24 thoughts on “PaperStax Canvas: A Good Cause Gives Us A Great Notebook

  1. Shankar

    I love beefy notebooks… Ones which can stand the test of time and rough use. All that makes a everyday carry object timeless.

  2. Judi Delgado

    Just a thought – you could always hold the notebook upside down, so the lines and blank pages would be in your preferred format. Hmm…of course, that does present yet a different problem, LOL.

    1. Gary

      I considered that, but these have a bit of a header at the top, but a possiblity, as is unstapling and flipping the cover. Or just tell my right-handed brain to deal with it! LOL

  3. Charles Gill

    You want lines on the right and blank pages on the left? Just turn the notebook upside down! If the covers bother you that way, paint ’em, cover ’em with stickers, or whatever…

  4. Thanks so much for the thoughtful review, Gary. We are glad that this edition is rating high on the quality marks as most of the comments regarding the first run were about how nice the paper choices were. My brother Franky says that whatever we do, we MUST stick with the heavier paper. I’m inclined to agree as I carry my notebooks in a pocket cover and want them to be able to withstand EDC as well as being taken out and put back into the cover as often as required.

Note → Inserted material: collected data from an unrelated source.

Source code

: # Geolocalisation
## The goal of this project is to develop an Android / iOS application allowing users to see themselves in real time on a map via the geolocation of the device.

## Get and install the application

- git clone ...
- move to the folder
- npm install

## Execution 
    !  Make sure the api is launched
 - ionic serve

    As for the page layout, I tend to think verbally first, and then would illustrate whatever I’m thinking, however I’m seeing that for others the process might be reversed. It is definitely something to consider with regards to other runs.

    We appreciate all of the nice words on here, and are glad people are excited. One of our goals with this current fundraising campaign (notebooks and other things) is to get our pricing down to $10 a pack. That has ALWAYS been a part of the plan, but printing these on a very small budget has not allowed us to achieve that and still grow our donations. We are hoping this next run will allow us to reach that point.

    Thank you for following along on our odyssey.

    Jason Crespo
    Founder/CEO of the Paperstax Project

  5. Great Job with this Gary!

    I also like the homegrown quality of charitable donations that projects like this create…it’s a win-win!

    I wonder if they are planing a grid pattern version of this notebook.